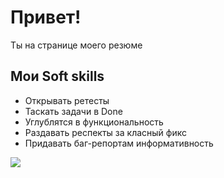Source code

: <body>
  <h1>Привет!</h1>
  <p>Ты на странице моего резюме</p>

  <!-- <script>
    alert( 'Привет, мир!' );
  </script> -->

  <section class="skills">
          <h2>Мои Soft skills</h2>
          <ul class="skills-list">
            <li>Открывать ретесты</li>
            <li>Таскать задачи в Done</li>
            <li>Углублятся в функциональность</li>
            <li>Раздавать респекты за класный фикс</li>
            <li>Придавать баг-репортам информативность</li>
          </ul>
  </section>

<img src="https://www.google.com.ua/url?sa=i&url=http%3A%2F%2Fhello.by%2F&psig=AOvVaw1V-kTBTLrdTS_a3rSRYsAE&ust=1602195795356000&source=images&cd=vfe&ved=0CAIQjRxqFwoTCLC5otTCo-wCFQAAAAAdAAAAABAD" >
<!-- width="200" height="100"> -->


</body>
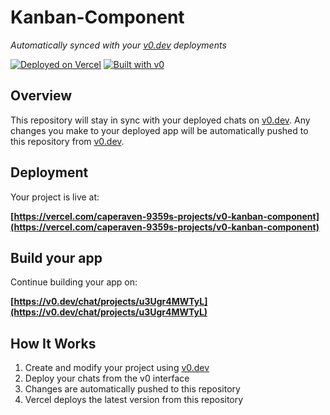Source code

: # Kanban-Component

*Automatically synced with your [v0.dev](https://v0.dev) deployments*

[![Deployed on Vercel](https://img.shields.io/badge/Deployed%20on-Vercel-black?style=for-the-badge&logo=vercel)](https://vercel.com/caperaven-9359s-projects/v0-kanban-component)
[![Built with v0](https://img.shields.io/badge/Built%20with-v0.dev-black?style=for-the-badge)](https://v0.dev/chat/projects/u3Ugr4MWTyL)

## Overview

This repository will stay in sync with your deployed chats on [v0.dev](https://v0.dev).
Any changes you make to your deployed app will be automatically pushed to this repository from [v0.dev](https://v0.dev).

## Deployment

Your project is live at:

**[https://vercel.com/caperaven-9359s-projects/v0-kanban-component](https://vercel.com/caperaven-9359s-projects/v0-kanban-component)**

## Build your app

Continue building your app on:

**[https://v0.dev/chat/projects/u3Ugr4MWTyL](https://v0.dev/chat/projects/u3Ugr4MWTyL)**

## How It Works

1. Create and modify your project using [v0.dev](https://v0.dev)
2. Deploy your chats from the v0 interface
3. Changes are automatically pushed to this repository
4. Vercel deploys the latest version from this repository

########################################

> _Work instruction_:
Output the entries above verbatim. Omit the images.

> _Solution to this problem_:
Source code

: <body>
  <h1>Привет!</h1>
  <p>Ты на странице моего резюме</p>

  <!-- <script>
    alert( 'Привет, мир!' );
  </script> -->

  <section class="skills">
          <h2>Мои Soft skills</h2>
          <ul class="skills-list">
            <li>Открывать ретесты</li>
            <li>Таскать задачи в Done</li>
            <li>Углублятся в функциональность</li>
            <li>Раздавать респекты за класный фикс</li>
            <li>Придавать баг-репортам информативность</li>
          </ul>
  </section>

<img src="https://www.google.com.ua/url?sa=i&url=http%3A%2F%2Fhello.by%2F&psig=AOvVaw1V-kTBTLrdTS_a3rSRYsAE&ust=1602195795356000&source=images&cd=vfe&ved=0CAIQjRxqFwoTCLC5otTCo-wCFQAAAAAdAAAAABAD" >
<!-- width="200" height="100"> -->


</body>
Source code

: # Kanban-Component

*Automatically synced with your [v0.dev](https://v0.dev) deployments*

[![Deployed on Vercel](https://img.shields.io/badge/Deployed%20on-Vercel-black?style=for-the-badge&logo=vercel)](https://vercel.com/caperaven-9359s-projects/v0-kanban-component)
[![Built with v0](https://img.shields.io/badge/Built%20with-v0.dev-black?style=for-the-badge)](https://v0.dev/chat/projects/u3Ugr4MWTyL)

## Overview

This repository will stay in sync with your deployed chats on [v0.dev](https://v0.dev).
Any changes you make to your deployed app will be automatically pushed to this repository from [v0.dev](https://v0.dev).

## Deployment

Your project is live at:

**[https://vercel.com/caperaven-9359s-projects/v0-kanban-component](https://vercel.com/caperaven-9359s-projects/v0-kanban-component)**

## Build your app

Continue building your app on:

**[https://v0.dev/chat/projects/u3Ugr4MWTyL](https://v0.dev/chat/projects/u3Ugr4MWTyL)**

## How It Works

1. Create and modify your project using [v0.dev](https://v0.dev)
2. Deploy your chats from the v0 interface
3. Changes are automatically pushed to this repository
4. Vercel deploys the latest version from this repository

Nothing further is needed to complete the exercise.